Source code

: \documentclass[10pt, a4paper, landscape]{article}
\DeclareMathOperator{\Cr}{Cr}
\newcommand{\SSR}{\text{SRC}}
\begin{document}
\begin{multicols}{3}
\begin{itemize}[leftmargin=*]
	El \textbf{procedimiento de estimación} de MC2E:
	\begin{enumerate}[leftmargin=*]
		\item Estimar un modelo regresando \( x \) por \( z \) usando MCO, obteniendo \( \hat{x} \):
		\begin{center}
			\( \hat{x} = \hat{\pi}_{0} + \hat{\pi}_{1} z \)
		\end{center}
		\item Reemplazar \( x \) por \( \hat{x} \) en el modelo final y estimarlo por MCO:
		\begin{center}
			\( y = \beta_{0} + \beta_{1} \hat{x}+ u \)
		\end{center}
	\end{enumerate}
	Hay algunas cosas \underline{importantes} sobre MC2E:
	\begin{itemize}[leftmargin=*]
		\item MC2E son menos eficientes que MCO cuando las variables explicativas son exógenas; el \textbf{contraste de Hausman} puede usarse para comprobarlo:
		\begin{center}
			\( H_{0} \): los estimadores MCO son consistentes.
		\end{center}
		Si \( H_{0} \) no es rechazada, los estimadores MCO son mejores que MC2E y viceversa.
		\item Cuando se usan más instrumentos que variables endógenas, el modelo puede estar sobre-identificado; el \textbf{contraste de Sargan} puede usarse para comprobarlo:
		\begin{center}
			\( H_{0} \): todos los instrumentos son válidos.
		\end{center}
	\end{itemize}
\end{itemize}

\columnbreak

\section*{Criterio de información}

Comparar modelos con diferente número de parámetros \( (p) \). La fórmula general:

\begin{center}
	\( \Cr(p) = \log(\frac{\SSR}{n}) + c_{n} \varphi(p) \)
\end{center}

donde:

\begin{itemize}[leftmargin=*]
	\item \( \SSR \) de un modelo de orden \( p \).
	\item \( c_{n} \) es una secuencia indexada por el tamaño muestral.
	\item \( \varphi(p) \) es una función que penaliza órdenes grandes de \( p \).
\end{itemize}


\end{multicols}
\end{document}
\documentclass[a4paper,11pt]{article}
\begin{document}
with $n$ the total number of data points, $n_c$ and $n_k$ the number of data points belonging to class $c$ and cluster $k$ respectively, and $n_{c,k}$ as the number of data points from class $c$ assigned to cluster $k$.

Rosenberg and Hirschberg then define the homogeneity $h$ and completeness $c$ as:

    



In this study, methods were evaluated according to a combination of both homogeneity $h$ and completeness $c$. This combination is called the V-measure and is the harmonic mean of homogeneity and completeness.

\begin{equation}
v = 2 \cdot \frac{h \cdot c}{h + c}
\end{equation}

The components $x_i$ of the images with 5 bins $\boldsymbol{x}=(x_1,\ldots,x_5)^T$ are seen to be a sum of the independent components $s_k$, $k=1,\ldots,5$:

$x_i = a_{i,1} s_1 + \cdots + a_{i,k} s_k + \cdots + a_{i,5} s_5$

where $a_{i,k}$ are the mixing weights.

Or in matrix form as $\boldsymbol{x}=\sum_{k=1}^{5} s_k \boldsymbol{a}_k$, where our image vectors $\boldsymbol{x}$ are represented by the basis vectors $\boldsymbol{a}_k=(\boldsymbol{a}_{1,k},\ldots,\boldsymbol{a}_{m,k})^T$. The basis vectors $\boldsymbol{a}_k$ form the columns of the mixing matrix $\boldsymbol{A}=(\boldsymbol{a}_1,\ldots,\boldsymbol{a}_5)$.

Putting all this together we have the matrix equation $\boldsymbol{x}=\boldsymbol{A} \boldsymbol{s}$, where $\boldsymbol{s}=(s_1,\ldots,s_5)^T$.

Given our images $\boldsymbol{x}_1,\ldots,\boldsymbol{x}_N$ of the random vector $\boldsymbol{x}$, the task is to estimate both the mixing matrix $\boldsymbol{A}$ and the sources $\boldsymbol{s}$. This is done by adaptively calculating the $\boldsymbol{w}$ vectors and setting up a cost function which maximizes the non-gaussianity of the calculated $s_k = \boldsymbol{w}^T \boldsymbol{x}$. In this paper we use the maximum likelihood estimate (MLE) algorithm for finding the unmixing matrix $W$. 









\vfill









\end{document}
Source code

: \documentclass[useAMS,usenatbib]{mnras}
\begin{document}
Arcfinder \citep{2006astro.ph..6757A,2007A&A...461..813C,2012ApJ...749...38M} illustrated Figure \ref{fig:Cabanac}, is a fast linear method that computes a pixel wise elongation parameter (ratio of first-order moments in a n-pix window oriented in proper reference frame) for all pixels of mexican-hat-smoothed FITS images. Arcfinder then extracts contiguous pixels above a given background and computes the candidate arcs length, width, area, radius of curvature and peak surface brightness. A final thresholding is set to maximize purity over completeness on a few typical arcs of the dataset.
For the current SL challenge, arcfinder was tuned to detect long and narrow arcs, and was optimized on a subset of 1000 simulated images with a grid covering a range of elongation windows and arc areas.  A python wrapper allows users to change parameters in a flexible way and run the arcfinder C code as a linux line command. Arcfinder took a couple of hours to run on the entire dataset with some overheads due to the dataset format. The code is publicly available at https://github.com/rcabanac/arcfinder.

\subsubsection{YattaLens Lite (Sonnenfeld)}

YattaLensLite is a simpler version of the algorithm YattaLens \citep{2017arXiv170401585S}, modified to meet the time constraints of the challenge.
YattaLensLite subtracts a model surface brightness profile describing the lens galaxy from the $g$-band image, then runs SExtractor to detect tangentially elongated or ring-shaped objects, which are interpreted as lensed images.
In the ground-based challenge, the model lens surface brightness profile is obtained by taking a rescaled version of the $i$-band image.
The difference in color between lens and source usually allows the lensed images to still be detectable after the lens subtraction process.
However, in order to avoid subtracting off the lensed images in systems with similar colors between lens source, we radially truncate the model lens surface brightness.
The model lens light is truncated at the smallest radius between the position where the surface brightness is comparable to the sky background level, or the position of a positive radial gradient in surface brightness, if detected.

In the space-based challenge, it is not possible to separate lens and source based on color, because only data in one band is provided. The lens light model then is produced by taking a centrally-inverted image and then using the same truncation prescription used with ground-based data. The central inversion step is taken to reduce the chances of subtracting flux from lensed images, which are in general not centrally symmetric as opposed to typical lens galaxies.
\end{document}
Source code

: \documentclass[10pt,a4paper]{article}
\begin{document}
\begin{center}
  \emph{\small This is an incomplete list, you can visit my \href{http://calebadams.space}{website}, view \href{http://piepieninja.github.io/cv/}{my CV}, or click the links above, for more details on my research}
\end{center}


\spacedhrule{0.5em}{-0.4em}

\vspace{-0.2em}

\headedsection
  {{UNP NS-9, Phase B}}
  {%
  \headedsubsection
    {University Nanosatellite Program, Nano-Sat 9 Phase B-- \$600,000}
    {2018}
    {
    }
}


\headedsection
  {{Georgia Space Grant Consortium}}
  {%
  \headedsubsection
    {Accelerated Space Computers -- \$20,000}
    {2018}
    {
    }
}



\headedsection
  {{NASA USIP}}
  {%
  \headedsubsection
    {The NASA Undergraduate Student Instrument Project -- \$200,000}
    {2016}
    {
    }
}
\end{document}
========================================================================
#### ABOUT THIS EXERCISE:
Return only those lines of the records that contain the string "above".

#### RESPONSE:
Arcfinder \citep{2006astro.ph..6757A,2007A&A...461..813C,2012ApJ...749...38M} illustrated Figure \ref{fig:Cabanac}, is a fast linear method that computes a pixel wise elongation parameter (ratio of first-order moments in a n-pix window oriented in proper reference frame) for all pixels of mexican-hat-smoothed FITS images. Arcfinder then extracts contiguous pixels above a given background and computes the candidate arcs length, width, area, radius of curvature and peak surface brightness. A final thresholding is set to maximize purity over completeness on a few typical arcs of the dataset.
  \emph{\small This is an incomplete list, you can visit my \href{http://calebadams.space}{website}, view \href{http://piepieninja.github.io/cv/}{my CV}, or click the links above, for more details on my research}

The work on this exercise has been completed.